▽

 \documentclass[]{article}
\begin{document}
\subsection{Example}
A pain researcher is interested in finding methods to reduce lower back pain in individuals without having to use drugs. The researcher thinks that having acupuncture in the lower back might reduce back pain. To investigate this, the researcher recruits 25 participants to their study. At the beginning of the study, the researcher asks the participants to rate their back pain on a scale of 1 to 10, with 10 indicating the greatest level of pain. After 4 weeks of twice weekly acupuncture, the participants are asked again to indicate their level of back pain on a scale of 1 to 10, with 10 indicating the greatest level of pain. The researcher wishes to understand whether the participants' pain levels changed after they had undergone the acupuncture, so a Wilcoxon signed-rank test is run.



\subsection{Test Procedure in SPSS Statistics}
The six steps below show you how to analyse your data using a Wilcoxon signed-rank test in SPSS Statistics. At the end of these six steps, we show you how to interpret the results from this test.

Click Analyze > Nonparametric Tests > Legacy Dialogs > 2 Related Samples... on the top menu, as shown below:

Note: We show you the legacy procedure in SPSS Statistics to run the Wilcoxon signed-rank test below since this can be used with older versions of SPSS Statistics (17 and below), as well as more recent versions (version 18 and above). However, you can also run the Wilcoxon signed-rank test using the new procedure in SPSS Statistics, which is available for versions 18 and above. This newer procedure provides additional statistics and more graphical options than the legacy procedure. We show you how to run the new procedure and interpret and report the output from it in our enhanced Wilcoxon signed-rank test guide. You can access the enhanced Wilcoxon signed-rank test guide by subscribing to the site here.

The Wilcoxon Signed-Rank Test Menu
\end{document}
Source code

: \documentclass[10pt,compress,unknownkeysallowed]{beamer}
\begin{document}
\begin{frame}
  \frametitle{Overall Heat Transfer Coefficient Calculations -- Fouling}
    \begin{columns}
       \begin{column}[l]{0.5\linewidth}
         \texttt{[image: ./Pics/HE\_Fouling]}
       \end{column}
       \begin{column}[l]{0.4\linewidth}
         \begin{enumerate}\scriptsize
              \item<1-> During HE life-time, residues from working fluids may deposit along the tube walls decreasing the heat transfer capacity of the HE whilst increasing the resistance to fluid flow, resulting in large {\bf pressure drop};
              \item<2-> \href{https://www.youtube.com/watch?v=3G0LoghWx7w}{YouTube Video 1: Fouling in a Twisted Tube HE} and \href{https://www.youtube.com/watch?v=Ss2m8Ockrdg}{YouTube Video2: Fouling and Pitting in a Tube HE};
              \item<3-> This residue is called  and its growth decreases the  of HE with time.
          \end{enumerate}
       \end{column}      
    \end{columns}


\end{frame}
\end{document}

△

Please output the full listing one more time, exactly.

• _SOLUTION_
 \documentclass[]{article}
\begin{document}
\subsection{Example}
A pain researcher is interested in finding methods to reduce lower back pain in individuals without having to use drugs. The researcher thinks that having acupuncture in the lower back might reduce back pain. To investigate this, the researcher recruits 25 participants to their study. At the beginning of the study, the researcher asks the participants to rate their back pain on a scale of 1 to 10, with 10 indicating the greatest level of pain. After 4 weeks of twice weekly acupuncture, the participants are asked again to indicate their level of back pain on a scale of 1 to 10, with 10 indicating the greatest level of pain. The researcher wishes to understand whether the participants' pain levels changed after they had undergone the acupuncture, so a Wilcoxon signed-rank test is run.



\subsection{Test Procedure in SPSS Statistics}
The six steps below show you how to analyse your data using a Wilcoxon signed-rank test in SPSS Statistics. At the end of these six steps, we show you how to interpret the results from this test.

Click Analyze > Nonparametric Tests > Legacy Dialogs > 2 Related Samples... on the top menu, as shown below:

Note: We show you the legacy procedure in SPSS Statistics to run the Wilcoxon signed-rank test below since this can be used with older versions of SPSS Statistics (17 and below), as well as more recent versions (version 18 and above). However, you can also run the Wilcoxon signed-rank test using the new procedure in SPSS Statistics, which is available for versions 18 and above. This newer procedure provides additional statistics and more graphical options than the legacy procedure. We show you how to run the new procedure and interpret and report the output from it in our enhanced Wilcoxon signed-rank test guide. You can access the enhanced Wilcoxon signed-rank test guide by subscribing to the site here.

The Wilcoxon Signed-Rank Test Menu
\end{document}
Source code

: \documentclass[10pt,compress,unknownkeysallowed]{beamer}
\begin{document}
\begin{frame}
  \frametitle{Overall Heat Transfer Coefficient Calculations -- Fouling}
    \begin{columns}
       \begin{column}[l]{0.5\linewidth}
         \texttt{[image: ./Pics/HE\_Fouling]}
       \end{column}
       \begin{column}[l]{0.4\linewidth}
         \begin{enumerate}\scriptsize
              \item<1-> During HE life-time, residues from working fluids may deposit along the tube walls decreasing the heat transfer capacity of the HE whilst increasing the resistance to fluid flow, resulting in large {\bf pressure drop};
              \item<2-> \href{https://www.youtube.com/watch?v=3G0LoghWx7w}{YouTube Video 1: Fouling in a Twisted Tube HE} and \href{https://www.youtube.com/watch?v=Ss2m8Ockrdg}{YouTube Video2: Fouling and Pitting in a Tube HE};
              \item<3-> This residue is called  and its growth decreases the  of HE with time.
          \end{enumerate}
       \end{column}      
    \end{columns}


\end{frame}
\end{document}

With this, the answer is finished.